The issue with these procedures is that it is not necessarily important that products being offered are appropriate or useful in the society as long as the bank could get away with selling them to the market. Therefore, the settlement agreement that required the bank to come up with new standards and practices overlooked its previous lack of commitment to developing a comprehensive ethical framework. In the Australian case, the judgment did not address the lack of an ethical framework that can be used by corporations in the future when selling complex financial products to all kinds of investors. According to the judgment, unsophisticated clients were entitled to a higher level of integrity from the corporations, unlike the sophisticated clients. The judgment indicates that if the clients, in this case, were determined to be sophisticated Lehman Brothers were not liable for the misconduct, which is unethical.
Conclusion
Analysis of the cases in the report indicates that contractual clauses contained in agreements dealing with complex financial products such as SCDOs were misleading and deceptive to investors. The main problem that led to these deceptions was the assumption that investors had access to the necessary financial knowledge and competencies that could enable them to make proper decisions. The categorization of investors as sophisticated or unsophisticated clients played a significant role in misrepresentation and omissions that occurred in these cases.

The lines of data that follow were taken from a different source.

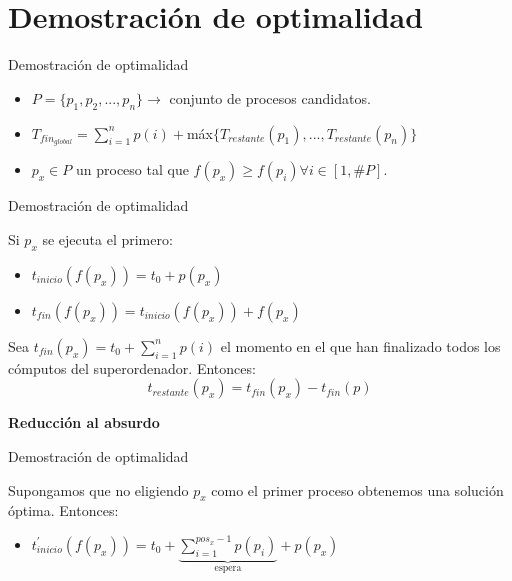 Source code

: \documentclass{beamer}
\begin{document}
\section{Demostración de optimalidad}

\begin{frame}[fragile]{Demostración de optimalidad}

\begin{itemize}
	\item $P=\{p_1,p_2,...,p_n\} \rightarrow $ conjunto de procesos candidatos.
	\item $T_{fin_{global}} = \sum_{i=1}^{n} p(i) + $máx$\{T_{restante}(p_1),...,T_{restante}(p_n)\}$
	\item $p_x \in P$ un proceso tal que $f(p_x)\geq f(p_i) \forall i \in [1,\#P]$.
\end{itemize}

\end{frame}

\begin{frame}[fragile]{Demostración de optimalidad}

Si $p_x$ se ejecuta el primero:
\begin{itemize}
	\item $t_{inicio}(f(p_x))= t_0 + p(p_x)$
	\item $t_{fin}(f(p_x))= t_{inicio}(f(p_x)) + f(p_x)$
\end{itemize}

\vspace{0.2cm}

Sea $t_{fin}(p_x)=t_0 + \sum^{n}_{i=1}p(i)$ el momento en el que han finalizado todos los cómputos del superordenador. Entonces:
\begin{equation*}
	t_{restante}(p_x)=t_{fin}(p_x) - t_{fin}(p)
\end{equation*}
\begin{center}
\textbf{Reducción al absurdo}
\end{center}
\end{frame}

\begin{frame}[fragile]{Demostración de optimalidad}

Supongamos que no eligiendo $p_x$ como el primer proceso obtenemos una solución óptima. Entonces:
\begin{itemize}
\item $t_{inicio}^{\prime}(f(p_x))= t_0 + 
\underbrace{\sum^{pos_x-1}_{i=1} p(p_i)}_{\text{espera}} + p(p_x) $
\end{itemize}
\end{frame}
\end{document}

The approach taken by regulators was also based on this classification of investors as well as whether perpetrators owed their clients an obligation of putting their interests first. Additionally, during the pre and post-GFC period, the banking sector appears to lack full commitment to introduce adequate internal control measures that can help to align its practices with what is required by regulators. Existing policies did not have a way of identifying institutional or systematic risks and limitations in the statute resulting in the lack of criminal charges. It is also questionable whether the initiatives of reforms being undertaken are in a position to address the root of the normative issue of systemic unethical conduct.
Work Cited
O’Brien, Justin. “Professional Obligation, Ethical Awareness and Capital Market Regulation: An Achievable Goal or Contradiction in Terms?” Centre for Law Markets and Regulation, UNSW Law, Working Paper, 2013, pp.1-20.